De acuerdo con el informe más reciente del Servicio de Emergencia de Misisipi (MSEMA), el número de muertes del domingo fue de 25 personas y varios heridos. No obstante, la cifra podría aumentar en las próximas horas.
Vientos de más de 160 kilómetros por hora atravesaron este estado del sureste de Estados Unidos, dejando "daños devastadores" a su paso, dijo el gobernador de Misisipi, Tate Reeves.
El MSEMA informó que uno de los tornados fue preliminarmente clasificado como categoría 4 en la escala Fujita de 5, lo que indica su alta intensidad.
Los efectos de los tornados en esa zona fueron devastadores, con filas enteras de casas arrancadas de sus cimientos y calles llenas de escombros. Se pudieron observar vehículos en los techos de las viviendas, árboles derribados y trozos de metal enroscados en los troncos.

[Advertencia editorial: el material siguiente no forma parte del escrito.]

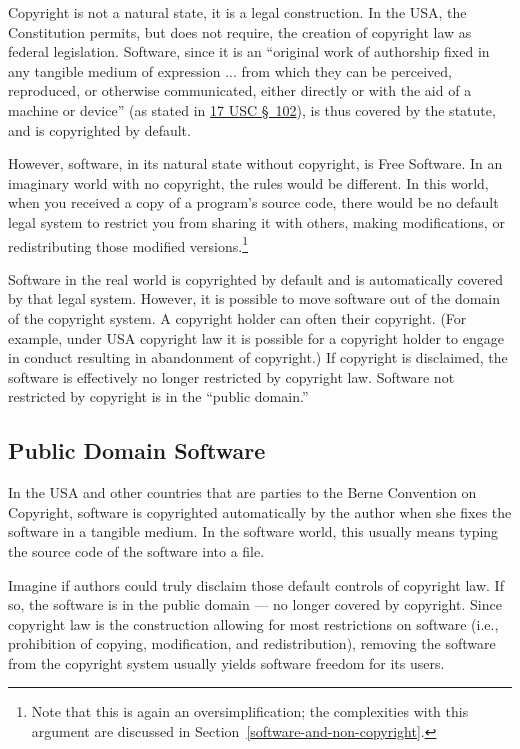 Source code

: Copyright is not a natural state, it is a legal construction. In the USA, the
Constitution permits, but does not require, the creation of copyright law as
federal legislation.  Software, since it is an ``original work of authorship
fixed in any tangible medium of expression ...  from which they can be
perceived, reproduced, or otherwise communicated, either directly or with the
aid of a machine or device'' (as stated in
\href{http://www.law.cornell.edu/uscode/text/17/102}{17 USC \S~102}), is thus
covered by the statute, and is copyrighted by default.

However, software, in its natural state without copyright, is Free
Software. In an imaginary world with no copyright, the rules would be
different. In this world, when you received a copy of a program's source
code, there would be no default legal system to restrict you from sharing it
with others, making modifications, or redistributing those modified
versions.\footnote{Note that this is again an oversimplification; the
  complexities with this argument are discussed in
  Section~\ref{software-and-non-copyright}.}

Software in the real world is copyrighted by default and is automatically
covered by that legal system.  However, it is possible to move software out
of the domain of the copyright system.  A copyright holder can often
 their copyright. (For example, under USA copyright law
it is possible for a copyright holder to engage in conduct resulting
in abandonment of copyright.)  If copyright is disclaimed, the software is
effectively no longer restricted by copyright law.   Software not restricted by copyright is in the
``public domain.''

\subsection{Public Domain Software}

In the USA and other countries that
are parties to the Berne Convention on Copyright, software is copyrighted
automatically by the author when she fixes the software in a tangible
medium.  In the software world, this usually means typing the source code
of the software into a file.

Imagine if authors could truly disclaim those default controls of copyright
law.  If so, the software is in the public domain --- no longer covered by
copyright.  Since copyright law is the construction allowing for most
restrictions on software (i.e., prohibition of copying, modification, and
redistribution), removing the software from the copyright system usually
yields software freedom for its users.

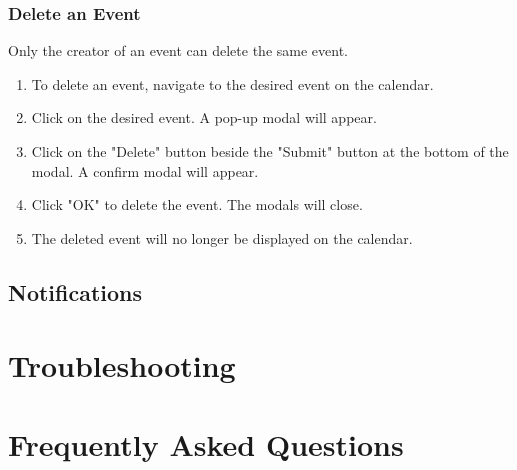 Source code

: \documentclass[12pt]{article}
\begin{document}
\subsubsection{Delete an Event}
Only the creator of an event can delete the same event.
\begin{enumerate}
\item To delete an event, navigate to the desired event on the calendar.
\item Click on the desired event. A pop-up modal will appear.
\item Click on the "Delete" button beside the "Submit" button at the bottom of the modal.  A confirm modal will appear.
\item Click "OK" to delete the event. The modals will close.
\item The deleted event will no longer be displayed on the calendar.
\end{enumerate}

\subsection{Notifications}



\section{Troubleshooting}

\section{Frequently Asked Questions}

\end{document}
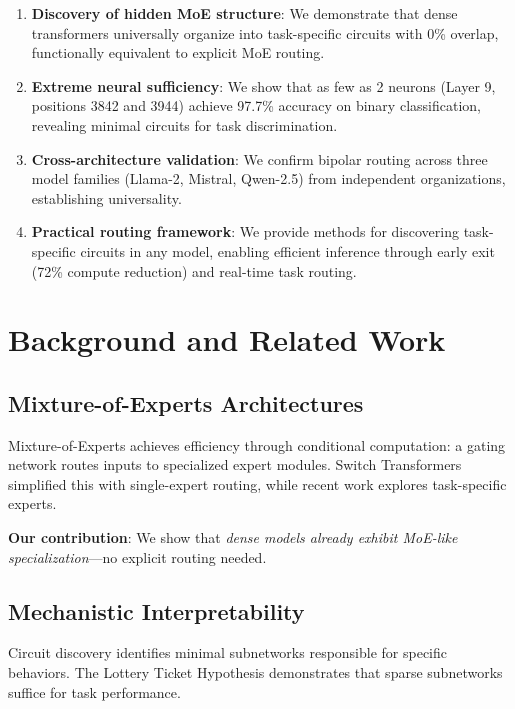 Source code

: \documentclass{article}
\begin{document}
\begin{enumerate}
    \item \textbf{Discovery of hidden MoE structure}: We demonstrate that dense transformers universally organize into task-specific circuits with 0\% overlap, functionally equivalent to explicit MoE routing.
    
    \item \textbf{Extreme neural sufficiency}: We show that as few as 2 neurons (Layer 9, positions 3842 and 3944) achieve 97.7\% accuracy on binary classification, revealing minimal circuits for task discrimination.
    
    \item \textbf{Cross-architecture validation}: We confirm bipolar routing across three model families (Llama-2, Mistral, Qwen-2.5) from independent organizations, establishing universality.
    
    \item \textbf{Practical routing framework}: We provide methods for discovering task-specific circuits in any model, enabling efficient inference through early exit (72\% compute reduction) and real-time task routing.
\end{enumerate}

\section{Background and Related Work}

\subsection{Mixture-of-Experts Architectures}

Mixture-of-Experts \cite{jacobs1991adaptive,shazeer2017outrageously} achieves efficiency through conditional computation: a gating network routes inputs to specialized expert modules. Switch Transformers \cite{fedus2022switch} simplified this with single-expert routing, while recent work explores task-specific experts.

\textbf{Our contribution}: We show that \textit{dense models already exhibit MoE-like specialization}—no explicit routing needed.

\subsection{Mechanistic Interpretability}

Circuit discovery \cite{olah2020zoom,elhage2021mathematical,cammarata2020curve} identifies minimal subnetworks responsible for specific behaviors. The Lottery Ticket Hypothesis \cite{frankle2019lottery} demonstrates that sparse subnetworks suffice for task performance.
\end{document}
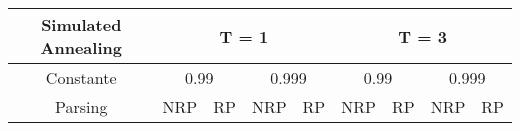 \documentclass[8pt]{article}
\begin{document}
\begin{table}[h]
	\begin{tabular}{|c|cccccccc|cccccccc|}
		\hline
		Simulated Annealing & \multicolumn{8}{c|}{T  = 1}                       & \multicolumn{8}{c|}{T = 3}                                                                                                                                                                                                                                                                                                                                                                                                                                                                                                                                                                                                                                                                                                                        \\ \hline
		Constante           & \multicolumn{4}{c|}{\cellcolor[HTML]{F7DFDF}0.99} & \multicolumn{4}{c|}{\cellcolor[HTML]{FFEBEB}0.999} & \multicolumn{4}{c|}{\cellcolor[HTML]{BBE0E9}0.99} & \multicolumn{4}{c|}{\cellcolor[HTML]{D6F7FF}0.999}                                                                                                                                                                                                                                                                                                                                                                                                                                                                                                                                                                                       \\ \hline
		Parsing             & \multicolumn{3}{c|}{\cellcolor[HTML]{F7DFDF}NRP}  & \multicolumn{1}{c|}{\cellcolor[HTML]{F7DFDF}RP}    & \multicolumn{3}{c|}{\cellcolor[HTML]{FFEBEB}NRP}  & \cellcolor[HTML]{FFEBEB}RP                         & \multicolumn{3}{c|}{\cellcolor[HTML]{BBE0E9}NRP} & \multicolumn{1}{c|}{\cellcolor[HTML]{BBE0E9}RP}  & \multicolumn{3}{c|}{\cellcolor[HTML]{D6F7FF}NRP} & \cellcolor[HTML]{D6F7FF}RP                                                                                                                                                                                                                                                                                                                                                                                                 \\ \hline

\end{tabular}
\end{table}
\end{document}
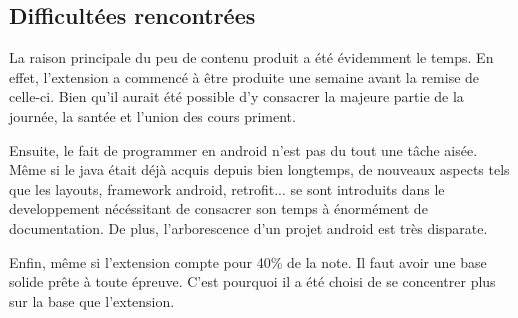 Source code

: \subsection{Difficultées rencontrées}
\begin{flushleft}
La raison principale du peu de contenu produit a été évidemment le temps. En effet, l'extension a commencé à être produite une semaine avant la remise de celle-ci. Bien qu'il aurait été possible d'y consacrer la majeure partie de la journée, la santée et l'union des cours priment.
\end{flushleft}
\begin{flushleft}
Ensuite, le fait de programmer en android n'est pas du tout une tâche aisée. Même si le java était déjà acquis depuis bien longtemps, de nouveaux aspects tels que les layouts, framework android, retrofit... se sont introduits dans le developpement nécéssitant de consacrer son temps à énormément de documentation. De plus, l'arborescence d'un projet android est très disparate.
\end{flushleft}
\begin{flushleft}
Enfin, même si l'extension compte pour 40\% de la note. Il faut avoir une base solide prête à toute épreuve. C'est pourquoi il a été choisi de se concentrer plus sur la base que l'extension.
\end{flushleft} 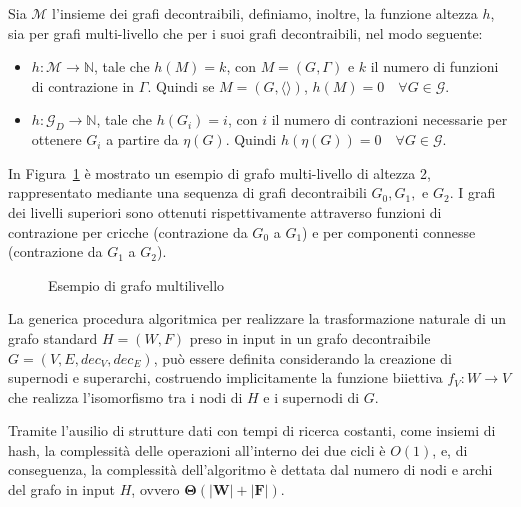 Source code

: Sia $\mathcal{M}$ l'insieme dei grafi decontraibili, definiamo, inoltre, la funzione altezza $h$, sia
per grafi multi-livello che per i suoi grafi decontraibili, nel modo seguente:

\begin{itemize}
    \item $h : \mathcal{M} \rightarrow \mathbb{N}$, tale che $h(M) = k$, con $M = (G, \Gamma)$ e $k$ il numero di
    funzioni di contrazione in $\Gamma$. Quindi se $M = (G, \langle \rangle)$, $h(M) = 0 \quad \forall G \in \mathcal{G}$.
    \item $h : \mathcal{G}_D \rightarrow \mathbb{N}$, tale che $h(G_i) = i$, con $i$ il numero di contrazioni
    necessarie per ottenere $G_i$ a partire da $\eta(G)$. Quindi $h(\eta(G)) = 0 \quad \forall G \in \mathcal{G}$.
\end{itemize}

In Figura~\ref{fig:multi-level-graph-example} \`e mostrato un esempio di grafo multi-livello di altezza 2,
rappresentato mediante una sequenza di grafi decontraibili $G_0, G_1,$ e $G_2$. I grafi dei livelli superiori
sono ottenuti rispettivamente attraverso funzioni di contrazione per cricche (contrazione da $G_0$ a $G_1$) e
per componenti connesse (contrazione da $G_1$ a $G_2$).

\begin{figure}
    
    \caption{Esempio di grafo multilivello}
    \label{fig:multi-level-graph-example}
\end{figure}

\newpage

\label{subsec:algoritmo-di-trasformazione-naturale}

La generica procedura algoritmica per realizzare la trasformazione naturale di un grafo standard $H = (W, F)$
preso in input in un grafo decontraibile $G = (V, E, dec_V, dec_E)$, può essere definita considerando la creazione di
supernodi e superarchi, costruendo implicitamente la funzione biiettiva $f_V: W \rightarrow V$ che realizza
l'isomorfismo tra i nodi di $H$ e i supernodi di $G$.



Tramite l'ausilio di strutture dati con tempi di ricerca costanti, come insiemi di hash, la complessit\`a delle
operazioni all'interno dei due cicli \`e $O(1)$,
e, di conseguenza, la complessit\`a dell'algoritmo \`e dettata dal numero di nodi e archi del grafo in input $H$,
ovvero $\mathbf{\Theta(|W| + |F|)}$. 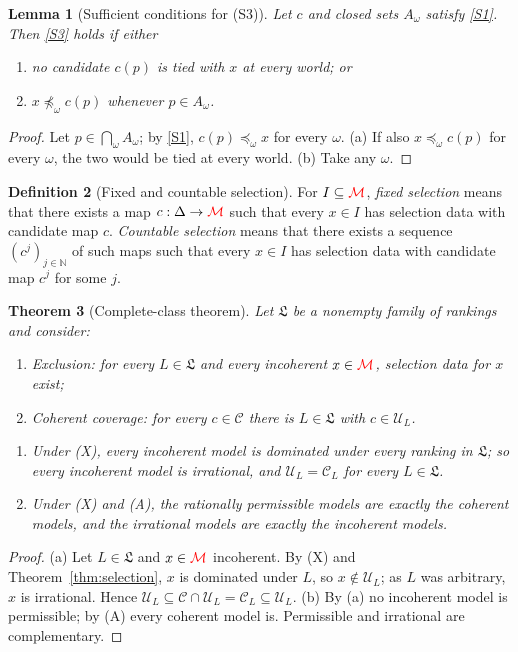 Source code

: \documentclass[11pt]{article}
\newcommand{\chg}[1]{{\color{red}#1}}
\newtheorem{theorem}{Theorem}[section]
\newtheorem{lemma}[theorem]{Lemma}
\theoremstyle{definition}
\newtheorem{definition}[theorem]{Definition}
\theoremstyle{remark}
\newcommand{\M}{\mathcal M}
\newcommand{\C}{\mathcal C}
\newcommand{\U}{\mathcal U}
\newcommand{\Lf}{\mathfrak L}
\begin{document}
\begin{lemma}[Sufficient conditions for (S3)]\label{lem:S3}
Let $c$ and closed sets $A_\omega$ satisfy \ref{S1}. Then \ref{S3} holds if either
\begin{enumerate}[label=(\alph*)]
\item no candidate $c(p)$ is tied with $x$ at every world; or
\item $x\not\preceq_\omega c(p)$ whenever $p\in A_\omega$.
\end{enumerate}
\end{lemma}
\begin{proof}
Let $p\in\bigcap_\omega A_\omega$; by \ref{S1}, $c(p)\preceq_\omega x$ for every $\omega$. (a) If also $x\preceq_\omega c(p)$ for every $\omega$, the two would be tied at every world. (b) Take any $\omega$.
\end{proof}

\begin{definition}[Fixed and countable selection]
For $I\subseteq\chg{\M}$, \emph{fixed selection} means that there exists a map $c:\Delta\to\chg{\M}$ such that every $x\in I$ has selection data with candidate map $c$. \emph{Countable selection} means that there exists a sequence $(c^j)_{j\in\mathbb N}$ of such maps such that every $x\in I$ has selection data with candidate map $c^j$ for some $j$.
\end{definition}

\begin{theorem}[Complete-class theorem]\label{thm:complete-class}
Let $\Lf$ be a \chg{nonempty} family of rankings and consider:
\begin{enumerate}
\item[(X)] \emph{Exclusion}: for every $L\in\Lf$ and every incoherent $x\in\chg{\M}$, selection data for $x$ exist;
\item[(A)] \emph{Coherent coverage}: for every $c\in\C$ there is $L\in\Lf$ with $c\in\U_L$\chg{.}
\end{enumerate}
\begin{enumerate}[label=(\alph*)]
\item Under (X), every incoherent model is dominated under every ranking in $\Lf$; so every incoherent model is irrational, and $\U_L=\C_L$ for every $L\in\Lf$.
\item Under (X) and (A), the rationally permissible models are exactly the coherent models, and the irrational models are exactly the incoherent models.
\end{enumerate}
\end{theorem}
\begin{proof}
(a) Let $L\in\Lf$ and $x\in\chg{\M}$ incoherent. By (X) and Theorem~\ref{thm:selection}, $x$ is dominated under $L$, so $x\notin\U_L$; as $L$ was arbitrary, $x$ is irrational. Hence $\U_L\subseteq\C\cap\U_L=\C_L\subseteq\U_L$.
(b) By (a) no incoherent model is permissible; by (A) every coherent model is. Permissible and irrational are complementary.
\end{proof}
\end{document}
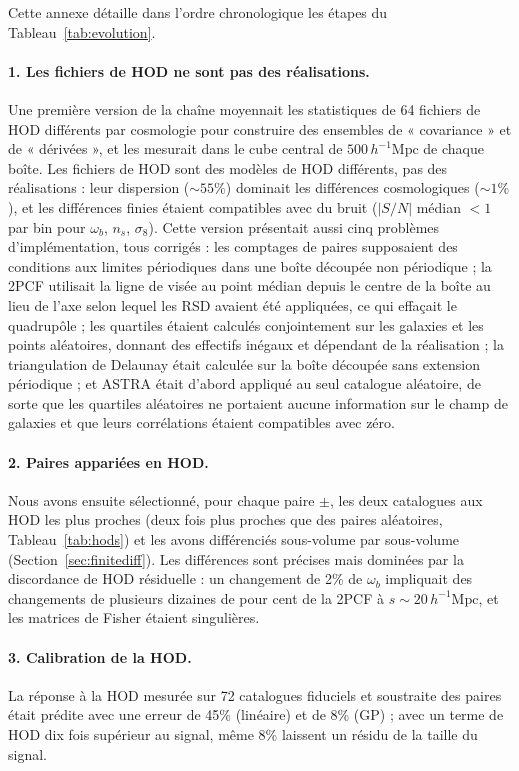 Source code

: \documentclass[11pt,twocolumn]{article}
\newcommand{\Mpch}{\,h^{-1}\mathrm{Mpc}}
\begin{document}
Cette annexe détaille dans l'ordre chronologique les étapes du Tableau~\ref{tab:evolution}.

\paragraph{1. Les fichiers de HOD ne sont pas des réalisations.} Une première version de la chaîne moyennait les statistiques de 64 fichiers de HOD différents par cosmologie pour construire des ensembles de « covariance » et de « dérivées », et les mesurait dans le cube central de $500\Mpch$ de chaque boîte. Les fichiers de HOD sont des modèles de HOD différents, pas des réalisations : leur dispersion ($\sim55\%$) dominait les différences cosmologiques ($\sim1\%$), et les différences finies étaient compatibles avec du bruit ($|S/N|$ médian $<1$ par bin pour $\omega_b$, $n_s$, $\sigma_8$). Cette version présentait aussi cinq problèmes d'implémentation, tous corrigés : les comptages de paires supposaient des conditions aux limites périodiques dans une boîte découpée non périodique ; la 2PCF utilisait la ligne de visée au point médian depuis le centre de la boîte au lieu de l'axe selon lequel les RSD avaient été appliquées, ce qui effaçait le quadrupôle ; les quartiles étaient calculés conjointement sur les galaxies et les points aléatoires, donnant des effectifs inégaux et dépendant de la réalisation ; la triangulation de Delaunay était calculée sur la boîte découpée sans extension périodique ; et ASTRA était d'abord appliqué au seul catalogue aléatoire, de sorte que les quartiles aléatoires ne portaient aucune information sur le champ de galaxies et que leurs corrélations étaient compatibles avec zéro.

\paragraph{2. Paires appariées en HOD.} Nous avons ensuite sélectionné, pour chaque paire $\pm$, les deux catalogues aux HOD les plus proches (deux fois plus proches que des paires aléatoires, Tableau~\ref{tab:hods}) et les avons différenciés sous-volume par sous-volume (Section~\ref{sec:finitediff}). Les différences sont précises mais dominées par la discordance de HOD résiduelle : un changement de 2\% de $\omega_b$ impliquait des changements de plusieurs dizaines de pour cent de la 2PCF à $s\sim20\Mpch$, et les matrices de Fisher étaient singulières.

\paragraph{3. Calibration de la HOD.} La réponse à la HOD mesurée sur 72 catalogues fiduciels et soustraite des paires était prédite avec une erreur de 45\% (linéaire) et de 8\% (GP) ; avec un terme de HOD dix fois supérieur au signal, même 8\% laissent un résidu de la taille du signal.
\end{document}
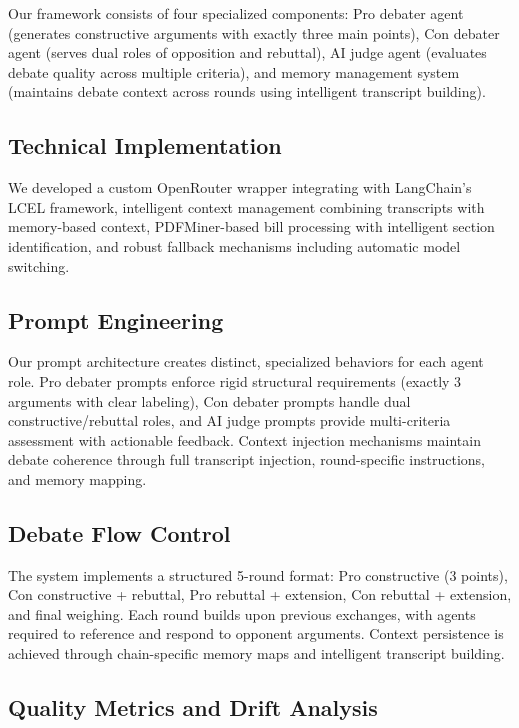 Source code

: \documentclass{article}
\begin{document}
Our framework consists of four specialized components: Pro debater agent (generates constructive arguments with exactly three main points), Con debater agent (serves dual roles of opposition and rebuttal), AI judge agent (evaluates debate quality across multiple criteria), and memory management system (maintains debate context across rounds using intelligent transcript building).

\subsection{Technical Implementation}

We developed a custom OpenRouter wrapper integrating with LangChain's LCEL framework, intelligent context management combining transcripts with memory-based context, PDFMiner-based bill processing with intelligent section identification, and robust fallback mechanisms including automatic model switching.

\subsection{Prompt Engineering}

Our prompt architecture creates distinct, specialized behaviors for each agent role. Pro debater prompts enforce rigid structural requirements (exactly 3 arguments with clear labeling), Con debater prompts handle dual constructive/rebuttal roles, and AI judge prompts provide multi-criteria assessment with actionable feedback. Context injection mechanisms maintain debate coherence through full transcript injection, round-specific instructions, and memory mapping.

\subsection{Debate Flow Control}

The system implements a structured 5-round format: Pro constructive (3 points), Con constructive + rebuttal, Pro rebuttal + extension, Con rebuttal + extension, and final weighing. Each round builds upon previous exchanges, with agents required to reference and respond to opponent arguments. Context persistence is achieved through chain-specific memory maps and intelligent transcript building.

\subsection{Quality Metrics and Drift Analysis}
\end{document}
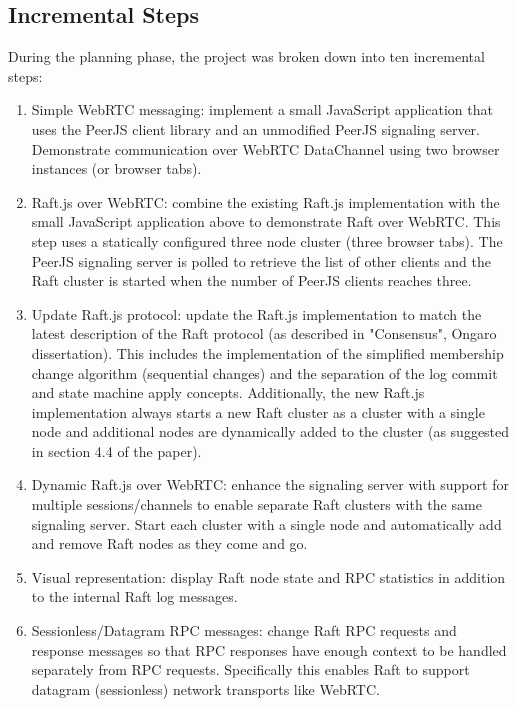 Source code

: \documentclass[9pt]{extarticle}
\begin{document}
\begin{multicols}{2}

\subsection{Incremental Steps}

During the planning phase, the project was broken down into ten incremental steps:

\begin{enumerate}
\item Simple WebRTC messaging: implement a small JavaScript application that uses the PeerJS client library and an unmodified PeerJS signaling server. Demonstrate communication over WebRTC DataChannel using two browser instances (or browser tabs).

\item Raft.js over WebRTC: combine the existing Raft.js implementation with the small JavaScript application above to demonstrate Raft over WebRTC. This step uses a statically configured three node cluster (three browser tabs). The PeerJS signaling server is polled to retrieve the list of other clients and the Raft cluster is started when the number of PeerJS clients reaches three.

\item Update Raft.js protocol: update the Raft.js implementation to match the latest description of the Raft protocol (as described in "Consensus", Ongaro dissertation). This includes the implementation of the simplified membership change algorithm (sequential changes) and the separation of the log commit and state machine apply concepts. Additionally, the new Raft.js implementation always starts a new Raft cluster as a cluster with a single node and additional nodes are dynamically added to the cluster (as suggested in section 4.4 of the paper).

\item Dynamic Raft.js over WebRTC: enhance the signaling server with support for multiple sessions/channels to enable separate Raft clusters with the same signaling server. Start each cluster with a single node and automatically add and remove Raft nodes as they come and go.

\item Visual representation: display Raft node state and RPC statistics in addition to the internal Raft log messages.

\item Sessionless/Datagram RPC messages: change Raft RPC requests and response messages so that RPC responses have enough context to be handled separately from RPC requests. Specifically this enables Raft to support datagram (sessionless) network transports like WebRTC.


\end{enumerate}
\end{multicols}
\end{document}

Desde el sábado, comenzó la ayuda para las zonas afectadas. La Cruz Roja de Estados Unidos se instaló en un edificio de la Guardia nacional, al que se están enviando alimentos, medicamentos y catres. Algunas personas viajaron decenas de kilómetros para ayudar a los damnificados.
El presidente de Estados Unidos, Joe Biden, ordenó el domingo el despliegue de ayuda federal para la zona afectada, que se utilizará para levantar viviendas temporales, reparar las que puedan ser salvadas y brindar préstamos de bajo interés para cubrir las pérdidas de propiedades que no estén aseguradas.
Biden expresó su consternación ante las imágenes "desgarradoras" de la zona afectada y prometió que el gobierno federal hará todo lo posible para brindar asistencia a los afectados mientras sea necesario.
El Msema confirmó que se esperan nuevas condiciones climáticas severas, con posibles ráfagas destructoras y tornados en algunas regiones de Misisipi. En todo el sur de Estados Unidos, las tormentas eléctricas del viernes fueron particularmente intensas.
Según la comisaría del condado de Morgan, en Alabama, un hombre falleció luego de que su remolque volcara durante los tornados.
Los tornados, un fenómeno meteorológico tan impresionante como difícil de predecir, son habituales en Estados Unidos, especialmente en el centro y sur del país.
En diciembre del 2021, alrededor de 80 personas habían perdido la vida después de que fenómenos de ese tipo azotaran el estado de Kentucky.